Crypto Biz: The Bitcoin Treasury Shareholder Revolt

What to Know
- 4,081 BTC — Empery Digital's Bitcoin holdings are at the center of an activist investor campaign demanding a full liquidation and board overhaul
- $770 million — Circle's fourth-quarter revenue surged 77% year-over-year as USDC supply climbed to $75.3 billion
- PayPal is reportedly attracting early-stage takeover interest following a prolonged decline in its share price
- $500 million — A new initiative from Better and Framework Ventures channels stablecoin liquidity into US mortgage lending
Bitcoin treasury companies are under mounting pressure this week as activist shareholders challenge corporate crypto strategies, stablecoin giant Circle delivers strong quarterly results, and PayPal attracts takeover speculation.
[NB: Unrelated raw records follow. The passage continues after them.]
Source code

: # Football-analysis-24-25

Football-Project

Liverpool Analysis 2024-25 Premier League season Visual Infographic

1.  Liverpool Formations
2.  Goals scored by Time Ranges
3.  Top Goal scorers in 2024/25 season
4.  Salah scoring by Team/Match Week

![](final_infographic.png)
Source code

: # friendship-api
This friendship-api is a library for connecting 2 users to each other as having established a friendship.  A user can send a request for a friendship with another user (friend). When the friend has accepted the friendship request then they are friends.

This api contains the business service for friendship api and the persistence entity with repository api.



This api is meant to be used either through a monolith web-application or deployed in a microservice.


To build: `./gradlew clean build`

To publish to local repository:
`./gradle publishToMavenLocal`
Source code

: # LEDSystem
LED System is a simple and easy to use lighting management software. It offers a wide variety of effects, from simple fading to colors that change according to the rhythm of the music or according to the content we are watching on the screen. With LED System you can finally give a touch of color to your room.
The developments highlight widening tensions around digital asset balance-sheet bets. This edition of Crypto Biz unpacks the forces reshaping corporate crypto as of February 28, 2026.
Why Are Shareholders Revolting Against Bitcoin Treasuries?
Activist investors are pushing back against the corporate Bitcoin treasury model, with Empery Digital now facing a public campaign to unwind its crypto holdings. A nearly 10% stakeholder, investor Tice P. Brown, has demanded sweeping changes including the sale of the company's roughly 4,081 Bitcoin and the resignation of its CEO and board, according to a letter sent to management.
Brown argued that Empery's Bitcoin-heavy treasury strategy has failed to maximize shareholder value and demanded that capital be returned to investors. Empery defended its approach, but the dispute highlights growing friction between activist shareholders and public companies that have adopted BTC as a core balance-sheet asset.
Empery, which pivoted its legacy business into a Bitcoin treasury operation last year, has accumulated 4,081 BTC, placing it among the top 25 largest public holders of the digital asset globally.
The Bitcoin-heavy treasury strategy has failed to maximize shareholder value, and capital should be returned to investors.
— Tice P. Brown, Activist Investor
Circle Posts Strong Q4 as Stablecoin Demand Holds
Stablecoin issuer Circle delivered a stronger-than-expected fourth quarter, underscoring continued momentum in the dollar-backed stablecoin market even as early signs of a crypto winter surfaced. Fourth-quarter revenue reached $770 million, up 77% from a year earlier, according to the company's earnings report.
Net income totaled $133.4 million, or $0.43 per share, both ahead of analyst expectations. USDC supply expanded 72% to $75.3 billion by year-end, reflecting sustained demand for onchain dollar liquidity across the crypto ecosystem.
For the full 2025 fiscal year, Circle reported $2.7 billion in revenue and a net loss of $70 million, largely tied to stock-based compensation from its initial public offering. Shares surged more than 20% after the earnings release as investors responded to accelerating revenue growth.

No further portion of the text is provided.